Hint: When the dividend has two or more terms which are joined by multiplication then multiply all the terms with one another and convert the dividend into a single term and take out what is similar in the elements of the dividend. Do the same with the divisor too. If the divisor is a factor of the dividend, then the remainder when their division happens will be zero.

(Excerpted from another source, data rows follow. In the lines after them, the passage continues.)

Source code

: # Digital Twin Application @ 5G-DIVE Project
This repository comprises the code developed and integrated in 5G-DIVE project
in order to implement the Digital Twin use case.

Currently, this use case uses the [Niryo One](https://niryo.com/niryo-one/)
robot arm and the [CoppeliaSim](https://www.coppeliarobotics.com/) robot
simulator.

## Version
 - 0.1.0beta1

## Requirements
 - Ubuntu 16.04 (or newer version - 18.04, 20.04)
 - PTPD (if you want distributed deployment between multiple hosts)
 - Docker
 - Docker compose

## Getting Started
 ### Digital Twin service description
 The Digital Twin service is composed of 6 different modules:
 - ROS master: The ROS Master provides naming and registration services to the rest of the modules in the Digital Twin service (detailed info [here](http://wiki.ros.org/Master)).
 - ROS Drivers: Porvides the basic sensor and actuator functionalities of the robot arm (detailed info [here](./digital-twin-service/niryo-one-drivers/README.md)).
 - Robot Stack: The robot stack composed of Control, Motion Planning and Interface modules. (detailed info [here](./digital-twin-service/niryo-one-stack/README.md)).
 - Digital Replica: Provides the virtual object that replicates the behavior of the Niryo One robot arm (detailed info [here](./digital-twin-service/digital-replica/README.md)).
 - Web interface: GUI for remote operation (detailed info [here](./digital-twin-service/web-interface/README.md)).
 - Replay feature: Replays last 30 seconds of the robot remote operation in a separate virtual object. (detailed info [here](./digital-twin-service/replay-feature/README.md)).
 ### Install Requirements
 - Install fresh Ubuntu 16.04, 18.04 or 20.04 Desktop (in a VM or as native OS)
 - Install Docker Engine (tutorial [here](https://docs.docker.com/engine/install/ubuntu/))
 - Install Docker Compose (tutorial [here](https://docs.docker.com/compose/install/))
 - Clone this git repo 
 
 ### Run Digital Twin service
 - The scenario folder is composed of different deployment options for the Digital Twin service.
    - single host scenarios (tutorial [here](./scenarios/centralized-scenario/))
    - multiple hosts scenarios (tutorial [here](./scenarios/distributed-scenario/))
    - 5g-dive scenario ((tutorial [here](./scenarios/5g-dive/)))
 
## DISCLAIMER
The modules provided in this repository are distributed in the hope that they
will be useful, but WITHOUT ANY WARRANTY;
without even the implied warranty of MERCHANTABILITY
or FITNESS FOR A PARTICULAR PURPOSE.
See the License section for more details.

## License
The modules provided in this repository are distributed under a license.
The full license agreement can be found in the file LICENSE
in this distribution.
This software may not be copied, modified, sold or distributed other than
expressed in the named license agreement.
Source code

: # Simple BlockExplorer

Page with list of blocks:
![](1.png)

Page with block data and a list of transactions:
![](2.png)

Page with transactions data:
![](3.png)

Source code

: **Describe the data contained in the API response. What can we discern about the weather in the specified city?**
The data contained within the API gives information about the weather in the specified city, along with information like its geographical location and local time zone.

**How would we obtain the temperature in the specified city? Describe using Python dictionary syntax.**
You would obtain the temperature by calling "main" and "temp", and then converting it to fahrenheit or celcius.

Complete step-by-step answer:
We are given three expressions. Each expression has a dividend and a divisor. We have to find their divisions.
(i) $ \left( {10x - 25} \right) \div 5 $
The dividend is $ \left( {10x - 25} \right) $ and the divisor is the constant 5.
On factoring the dividend, we get
 $
  \left( {10x - 25} \right) = \left( {5 \times 2} \right)x - \left( {5 \times 5} \right) \\
\Rightarrow \left( {10x - 25} \right) = 5\left( {2x - 5} \right) \\
  $
As we can see, the dividend has a factor 5 which is our divisor, so the remainder will be zero
Then the quotient is $ \dfrac{{\left( {10x - 25} \right)}}{5} = \dfrac{{5\left( {2x - 5} \right)}}{5} = 2x - 5 $

(ii) $ 10y\left( {6y + 21} \right) \div 5\left( {2y + 7} \right) $
Expand the dividend first.
 $
\Rightarrow 10y\left( {6y + 21} \right) \\
   = \left( {10y \times 6y} \right) + \left( {10y + 21} \right) \\
   = 60{y^2} + 210y \\
   = 6y\left( {10y + 35} \right) \\
  $
As we can see, the dividend has a factor $ \left( {10y + 35} \right) $ which is our divisor, so the remainder will be zero.
The degree of the dividend is 2 and the degree of the divisor is 1, so the quotient will have a degree $ 2 - 1 = 1 $
On dividing the dividend with the divisor the quotient will be
 $\Rightarrow \dfrac{{10y\left( {6y + 21} \right)}}{{5\left( {2y + 7} \right)}} = \dfrac{{60{y^2} + 210y}}{{10y + 35}} = \dfrac{{6y\left( {10y + 35} \right)}}{{10y + 35}} = 6y $

(iii) $ 96abc\left( {3a - 12} \right)\left( {5b - 30} \right) \div 144\left( {a - 4} \right)\left( {b - 6} \right) $
Factorize the dividend
 $
\Rightarrow 96abc\left( {3a - 12} \right)\left( {5b - 30} \right) = 96abc\left[ {3\left( {a - 4} \right)} \right]\left[ {5\left( {b - 6} \right)} \right] \\
   = 96 \times 3 \times 5\left( {abc} \right)\left( {a - 4} \right)\left( {b - 6} \right) \\
   = 144 \times 10\left( {abc} \right)\left( {a - 4} \right)\left( {b - 6} \right) \\
  $
As we can see, the dividend has a factor $ 144\left( {a - 4} \right)\left( {b - 6} \right) $ which is our divisor, so the remainder will be zero.
Then the quotient is
 $\Rightarrow \dfrac{{96abc\left( {3a - 12} \right)\left( {5b - 30} \right)}}{{144\left( {a - 4} \right)\left( {b - 6} \right)}} = \dfrac{{144 \times 10\left( {abc} \right)\left( {a - 4} \right)\left( {b - 6} \right)}}{{144\left( {a - 4} \right)\left( {b - 6} \right)}} = \dfrac{{144\left( {a - 4} \right)\left( {b - 6} \right) \times 10\left( {abc} \right)}}{{144\left( {a - 4} \right)\left( {b - 6} \right)}} = 10abc $

Note: When the dividend is in terms of a variable and the divisor is also in terms of the same variable and the divisor is a factor of dividend, then the quotient will be a constant only when the degree of dividend and divisor is same. When their degrees differ then the degree of the quotient will be the difference of their degrees.